Soweit wir bisher wissen, entstehen durch die AnyDesk-Sicherheitsverletzung drei potenzielle Risiken: kompromittierte Passwörter, schädlicher Gebrauch gestohlener Zertifikate und Angriffe auf die Lieferkette.

Am 2. Februar 2024 gab die beliebte Remotezugrifflösung AnyDesk bekannt, dass sie einem Cyberangriff zum Opfer gefallen ist, der zur Kompromittierung ihrer Produktionssysteme geführt hat. In der Folge wurden Zertifikate zur Codesignierung und Nutzerpasswörter für das Webportal von AnyDesk aufgehoben.

Laut dem Blogbeitrag von Resecurity vom 3. Februar haben Cyberkriminelle mehr als 18.000 Anmeldedaten von AnyDesk im Dark Web zum Verkauf angeboten (Abbildung 1). Ob ein Zusammenhang zwischen dem Verkauf der Anmeldedaten und dem jüngsten Angriff besteht, ist noch unklar, aber dieser Vorfall verdeutlicht das Risiko, das mit der Kompromittierung durch gestohlene Anmeldedaten von AnyDesk einhergeht.

Laut diesem Blogbeitrag von Resecurity vom 3. Februar haben Cyberkriminelle mehr als 18.000 gestohlene Anmeldedaten von AnyDesk im Dark Web zum Verkauf angeboten (Abbildung 1). Abb. 1: AnyDesk-Anmeldedaten werden im Dark Web angeboten (Bild von https://securityaffairs.com/158595/cyber-crime/anydesk-credentials-leaked-dark-web.html)

Mit diesem Beitrag wollen wir Sicherheitsexperten Ressourcen zur Verfügung stellen, die ihnen helfen sollen, das Risiko für ihre Umgebungen zu bewerten und potenzielle Sicherheitsverstöße zu erkennen und abzuwehren.

Potenzielle Auswirkungen auf Unternehmen

Viele Unternehmen nutzen Software von AnyDesk – AnyDesk wird in etwa 25 % der von Akamai überwachten Netzwerke genutzt. Soweit wir bisher wissen, entstehen durch die AnyDesk-Sicherheitsverletzung drei potenzielle Risiken: kompromittierte Passwörter, schädlicher Gebrauch gestohlener Zertifikate und Angriffe auf die Lieferkette.

Kompromittierung von AnyDesk-Passwörtern

Laut AnyDesk konnten die Angreifer keine Geheimnisse kompromittieren, die für die Nutzerauthentifizierung verwendet werden. Das Unternehmen hat sich als Vorsichtsmaßnahme trotzdem entschieden, Passwörter für das Webportal von AnyDesk aufzuheben.

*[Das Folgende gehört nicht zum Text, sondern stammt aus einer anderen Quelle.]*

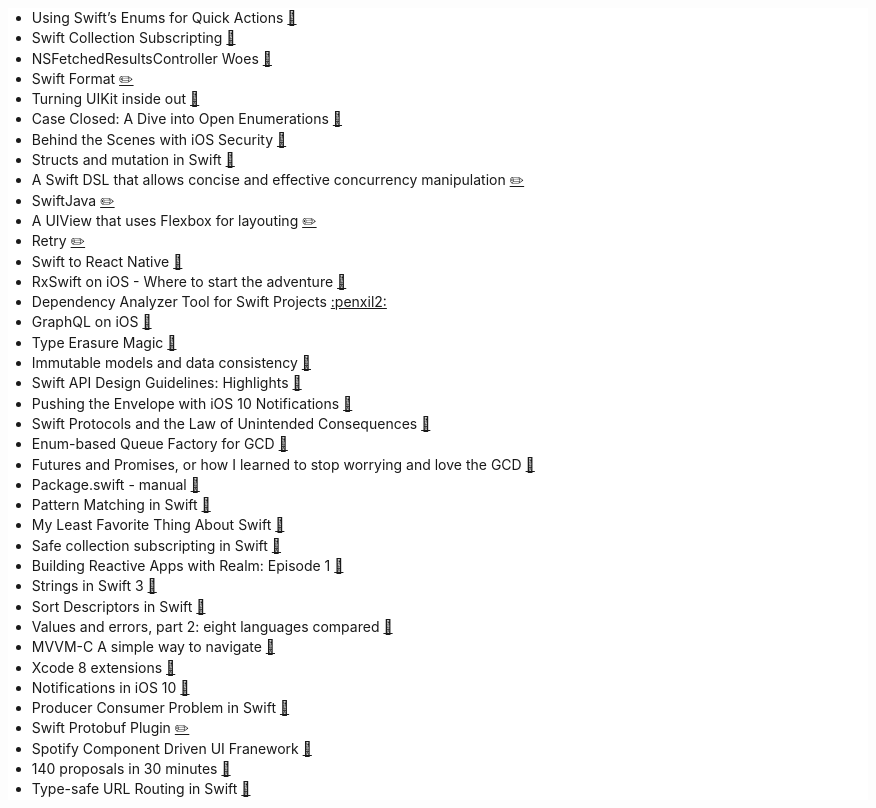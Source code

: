 - Using Swift’s Enums for Quick Actions [:page_facing_up:](https://medium.com/the-traveled-ios-developers-guide/using-swifts-enums-for-quick-actions-a08c0f6d5b8b#.145qumjsr)
- Swift Collection Subscripting [:page_facing_up:](https://medium.com/@JegnuX/safe-collection-subsripting-in-swift-3771f16f883#.erl0pfgha)
- NSFetchedResultsController Woes [:page_facing_up:](https://medium.com/bpxl-craft/nsfetchedresultscontroller-woes-3a9b485058#.sgwivx5cb)
- Swift Format [:pencil2:](https://github.com/nicklockwood/SwiftFormat)
- Turning UIKit inside out [:microphone:](https://realm.io/news/altconf-benji-encz-uikit-inside-out-declarative-programming/)
- Case Closed: A Dive into Open Enumerations [:page_facing_up:](http://jasdev.me/open-enums)
- Behind the Scenes with iOS Security [:floppy_disk:](https://www.blackhat.com/docs/us-16/materials/us-16-Krstic.pdf)
- Structs and mutation in Swift [:page_facing_up:](http://chris.eidhof.nl/post/structs-and-mutation-in-swift/)
- A Swift DSL that allows concise and effective concurrency manipulation [:pencil2:](https://github.com/jmfieldman/Brisk)
- SwiftJava [:pencil2:](https://github.com/SwiftJava/SwiftJava)
- A UIView that uses Flexbox for layouting [:pencil2:](https://github.com/robb/FLXView)
- Retry [:pencil2:](https://github.com/icanzilb/Retry)
- Swift to React Native [:floppy_disk:](https://www.dropbox.com/s/xg53fjyzrogxji9/UIKonf.pdf?dl=0)
- RxSwift on iOS - Where to start the adventure [:page_facing_up:](https://blog.autsoft.hu/rxswift-on-ios-where-to-start-the-adventure)
- Dependency Analyzer Tool for Swift Projects [:penxil2:](https://github.com/wojteklu/depcheck)
- GraphQL on iOS [:page_facing_up:](http://artsy.github.io/blog/2016/06/19/graphql-for-mobile/)
- Type Erasure Magic [:microphone:](https://realm.io/news/altconf-hector-matos-type-erasure-magic/)
- Immutable models and data consistency [:page_facing_up:](https://engineering.pinterest.com/blog/immutable-models-and-data-consistency-our-ios-app)
- Swift API Design Guidelines: Highlights [:page_facing_up:](http://cleanswifter.com/swift-api-design-guidelines)
- Pushing the Envelope with iOS 10 Notifications [:page_facing_up:](https://speakerdeck.com/designatednerd/pushing-the-envelope-with-ios-10-notifications-try-swift-nyc-september-2016)
- Swift Protocols and the Law of Unintended Consequences [:page_facing_up:](http://www.apokrupto.com/blog-1/2016/8/14/swift-protocols-and-the-law-of-unintended-consequences)
- Enum-based Queue Factory for GCD [:page_facing_up:](http://basememara.com/enum-based-queue-factory-gcd)
- Futures and Promises, or how I learned to stop worrying and love the GCD [:microphone:](https://realm.io/news/altconf-michael-gray-futures-promises-gcd/)
- Package.swift - manual [:page_facing_up:](http://blog.krzyzanowskim.com/2016/08/09/package-swift-manual/)
- Pattern Matching in Swift [:page_facing_up:](https://www.raywenderlich.com/134844/pattern-matching-in-swift)
- My Least Favorite Thing About Swift [:page_facing_up:](http://khanlou.com/2016/08/my-least-favorite-thing-about-swift/)
- Safe collection subscripting in Swift [:page_facing_up:](https://medium.com/@JegnuX/safe-collection-subsripting-in-swift-3771f16f883#.bpfebnpvo)
- Building Reactive Apps with Realm: Episode 1 [:page_facing_up:](https://realm.io/news/marin-todorov-building-reactive-apps-with-realm-episode-1-swift-ios/)
- Strings in Swift 3 [:page_facing_up:](https://oleb.net/blog/2016/08/swift-3-strings/)
- Sort Descriptors in Swift [:page_facing_up:](http://chris.eidhof.nl/post/sort-descriptors-in-swift/)
- Values and errors, part 2: eight languages compared [:page_facing_up:](http://www.cocoawithlove.com/blog/2016/08/23/result-types-part-two.html)
- MVVM-C A simple way to navigate [:page_facing_up:](http://tech.trivago.com/2016/08/26/mvvm-c-a-simple-way-to-navigate/)
- Xcode 8 extensions [:page_facing_up:](https://theswiftdev.com/2016/08/17/xcode-8-extensions/)
- Notifications in iOS 10 [:page_facing_up:](https://swifting.io/blog/2016/08/22/23-notifications-in-ios-10)
- Producer Consumer Problem in Swift [:page_facing_up:](http://threadinswift.blogspot.com/)
- Swift Protobuf Plugin [:pencil2:](https://github.com/apple/swift-protobuf-plugin)
- Spotify Component Driven UI Franework [:page_facing_up:](https://github.com/spotify/HubFramework)
- 140 proposals in 30 minutes [:floppy_disk:](https://speakerdeck.com/jessesquires/140-proposals-in-30-minutes)
- Type-safe URL Routing in Swift [:microphone:](https://speakerdeck.com/inamiy/type-safe-url-routing-in-swift)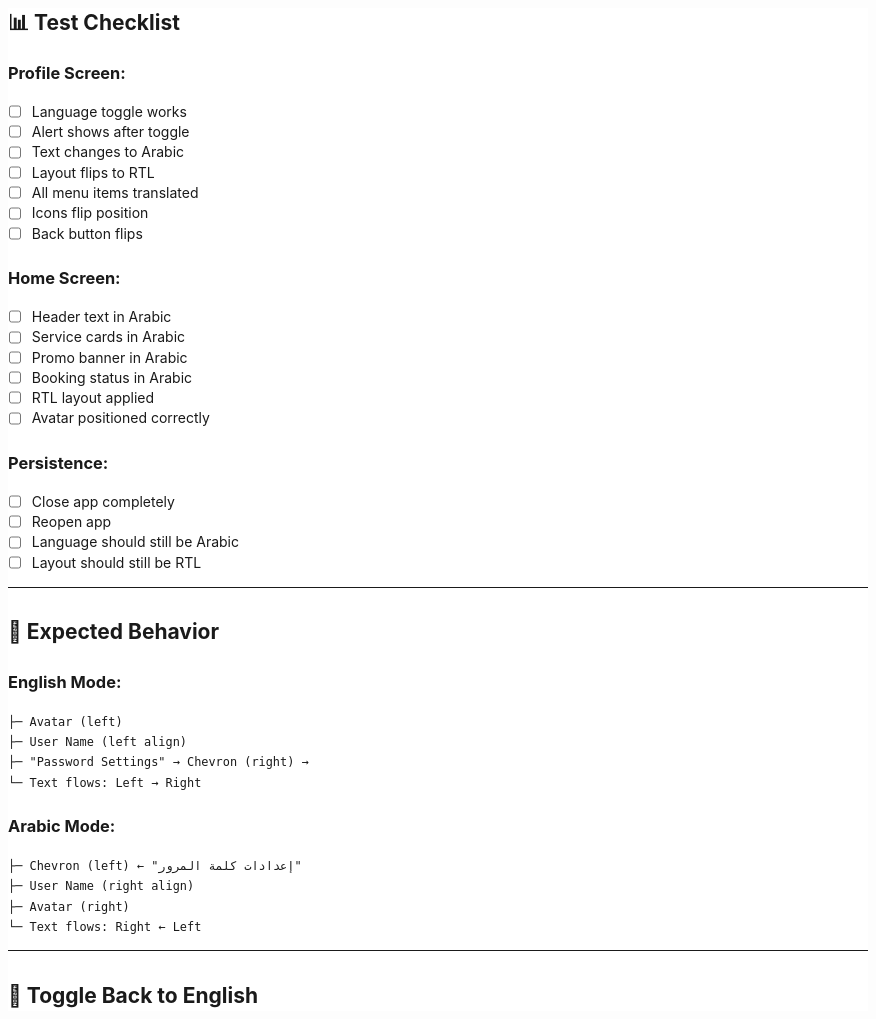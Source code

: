 
## 📊 Test Checklist

### Profile Screen:
- [ ] Language toggle works
- [ ] Alert shows after toggle
- [ ] Text changes to Arabic
- [ ] Layout flips to RTL
- [ ] All menu items translated
- [ ] Icons flip position
- [ ] Back button flips

### Home Screen:
- [ ] Header text in Arabic
- [ ] Service cards in Arabic
- [ ] Promo banner in Arabic
- [ ] Booking status in Arabic
- [ ] RTL layout applied
- [ ] Avatar positioned correctly

### Persistence:
- [ ] Close app completely
- [ ] Reopen app
- [ ] Language should still be Arabic
- [ ] Layout should still be RTL

---

## 🎯 Expected Behavior

### English Mode:
```
├─ Avatar (left)
├─ User Name (left align)
├─ "Password Settings" → Chevron (right) →
└─ Text flows: Left → Right
```

### Arabic Mode:
```
├─ Chevron (left) ← "إعدادات كلمة المرور"
├─ User Name (right align)
├─ Avatar (right)
└─ Text flows: Right ← Left
```

---

## 🔄 Toggle Back to English
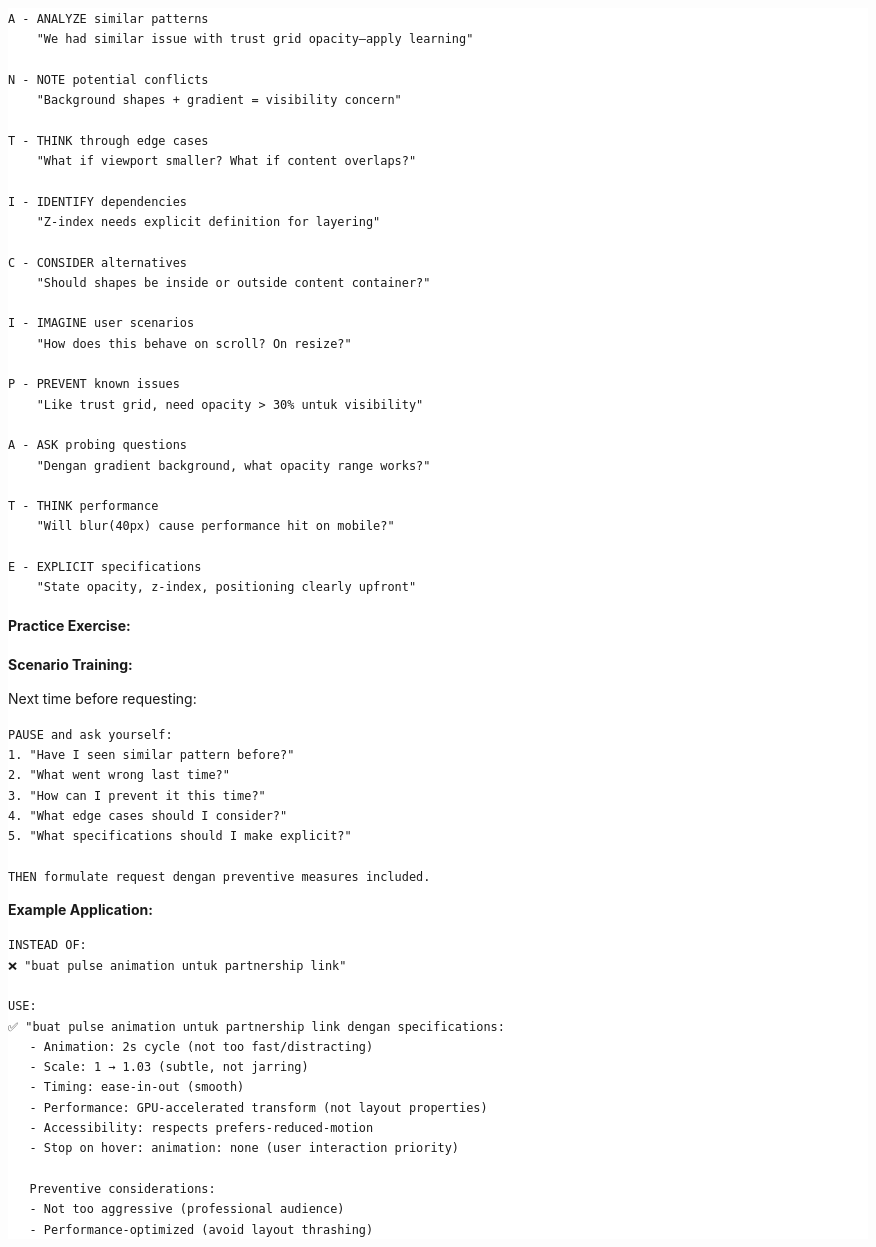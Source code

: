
 ```
A - ANALYZE similar patterns
    "We had similar issue with trust grid opacity—apply learning"
    
N - NOTE potential conflicts
    "Background shapes + gradient = visibility concern"
    
T - THINK through edge cases
    "What if viewport smaller? What if content overlaps?"
    
I - IDENTIFY dependencies
    "Z-index needs explicit definition for layering"
    
C - CONSIDER alternatives
    "Should shapes be inside or outside content container?"
    
I - IMAGINE user scenarios
    "How does this behave on scroll? On resize?"
    
P - PREVENT known issues
    "Like trust grid, need opacity > 30% untuk visibility"
    
A - ASK probing questions
    "Dengan gradient background, what opacity range works?"
    
T - THINK performance
    "Will blur(40px) cause performance hit on mobile?"
    
E - EXPLICIT specifications
    "State opacity, z-index, positioning clearly upfront"
```

#### **Practice Exercise:**

**Scenario Training:**

Next time before requesting:

```
PAUSE and ask yourself:
1. "Have I seen similar pattern before?"
2. "What went wrong last time?"
3. "How can I prevent it this time?"
4. "What edge cases should I consider?"
5. "What specifications should I make explicit?"

THEN formulate request dengan preventive measures included.
```

**Example Application:**
```
INSTEAD OF:
❌ "buat pulse animation untuk partnership link"

USE:
✅ "buat pulse animation untuk partnership link dengan specifications:
   - Animation: 2s cycle (not too fast/distracting)
   - Scale: 1 → 1.03 (subtle, not jarring)
   - Timing: ease-in-out (smooth)
   - Performance: GPU-accelerated transform (not layout properties)
   - Accessibility: respects prefers-reduced-motion
   - Stop on hover: animation: none (user interaction priority)
   
   Preventive considerations:
   - Not too aggressive (professional audience)
   - Performance-optimized (avoid layout thrashing)
```
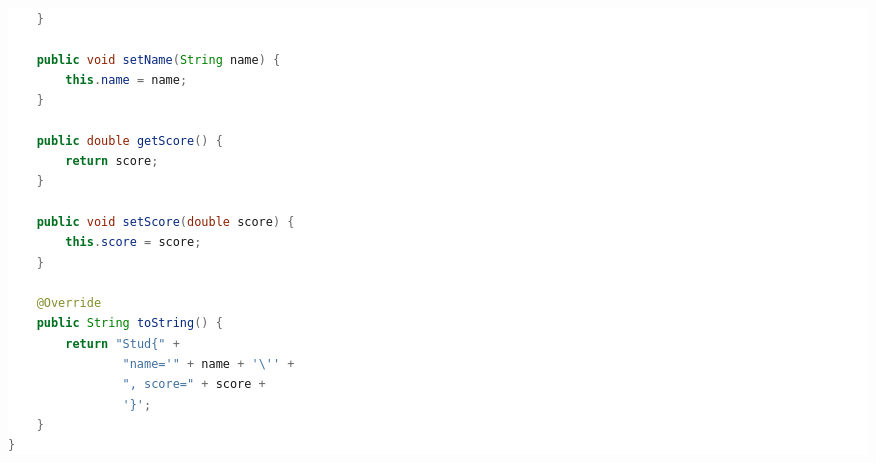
```java
    }

    public void setName(String name) {
        this.name = name;
    }

    public double getScore() {
        return score;
    }

    public void setScore(double score) {
        this.score = score;
    }

    @Override
    public String toString() {
        return "Stud{" +
                "name='" + name + '\'' +
                ", score=" + score +
                '}';
    }
}
```
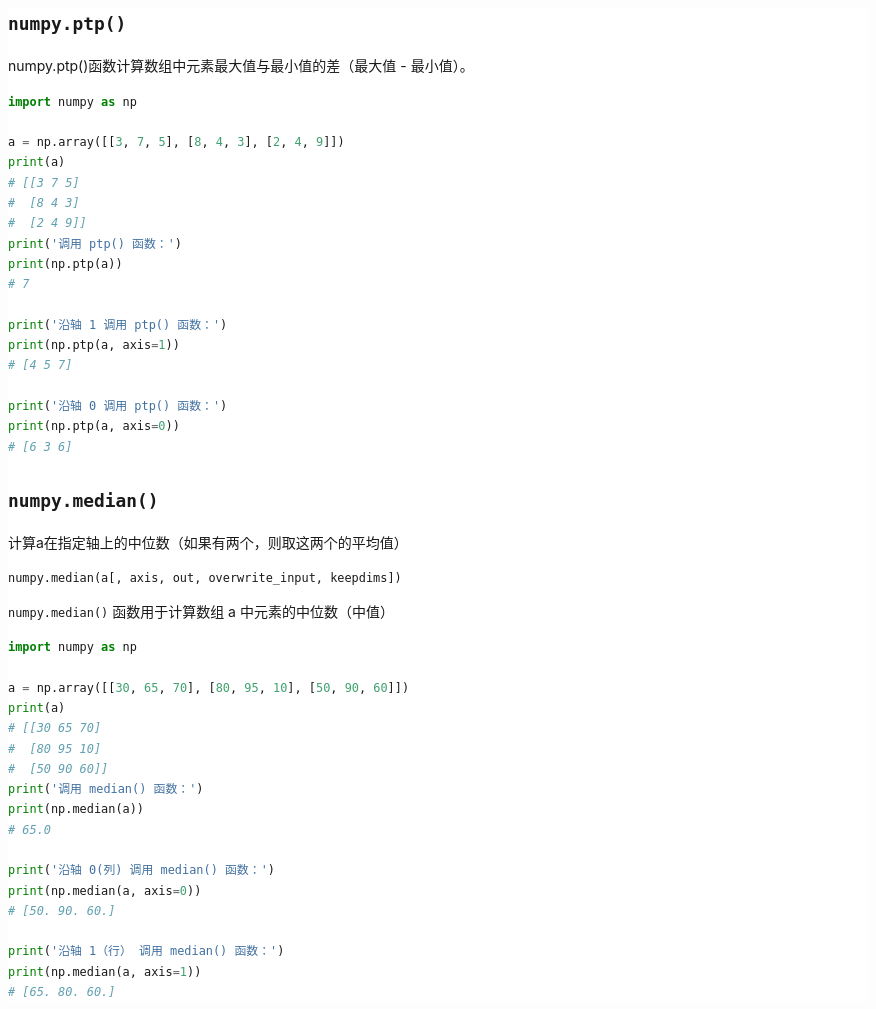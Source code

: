 ## `numpy.ptp()`

numpy.ptp()函数计算数组中元素最大值与最小值的差（最大值 - 最小值）。

```python
import numpy as np

a = np.array([[3, 7, 5], [8, 4, 3], [2, 4, 9]])
print(a)
# [[3 7 5]
#  [8 4 3]
#  [2 4 9]]
print('调用 ptp() 函数：')
print(np.ptp(a))
# 7

print('沿轴 1 调用 ptp() 函数：')
print(np.ptp(a, axis=1))
# [4 5 7]

print('沿轴 0 调用 ptp() 函数：')
print(np.ptp(a, axis=0))
# [6 3 6]

```

## `numpy.median()`

计算a在指定轴上的中位数（如果有两个，则取这两个的平均值）

```python
numpy.median(a[, axis, out, overwrite_input, keepdims])
```



`numpy.median()` 函数用于计算数组 a 中元素的中位数（中值）

```python
import numpy as np

a = np.array([[30, 65, 70], [80, 95, 10], [50, 90, 60]])
print(a)
# [[30 65 70]
#  [80 95 10]
#  [50 90 60]]
print('调用 median() 函数：')
print(np.median(a))
# 65.0

print('沿轴 0(列) 调用 median() 函数：')
print(np.median(a, axis=0))
# [50. 90. 60.]

print('沿轴 1（行） 调用 median() 函数：')
print(np.median(a, axis=1))
# [65. 80. 60.]

```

Wenn die Angreifer diese Passwörter tatsächlich in die Hände bekommen konnten, besteht für AnyDesk-Nutzer das Risiko eines Credential-Stuffing- Angriffs, d. h. Angreifer könnten versuchen, dieselben Anmeldeinformationen für die Authentifizierung bei verschiedenen Diensten zu verwenden und dabei Kennwörter auszunutzen, die bei verschiedenen Services wiederverwendet wurden. Die Angreifer könnten sich so Zugang zu anderen sensiblen Services verschaffen.

Gestohlenes Zertifikat zur Codesignierung

Die Angreifer konnten das Zertifikat kompromittieren, das AnyDesk verwendet, um ausführbare Dateien zu signieren, die an Clients verteilt werden. Durch die Kompromittierung des Zertifikats können die Angreifer jede ausführbare Datei mit einer Signatur von AnyDesk versehen, wodurch sie legitim erscheint. So können sie möglicherweise Sicherheitsprodukte umgehen und Analysten in die Irre führen.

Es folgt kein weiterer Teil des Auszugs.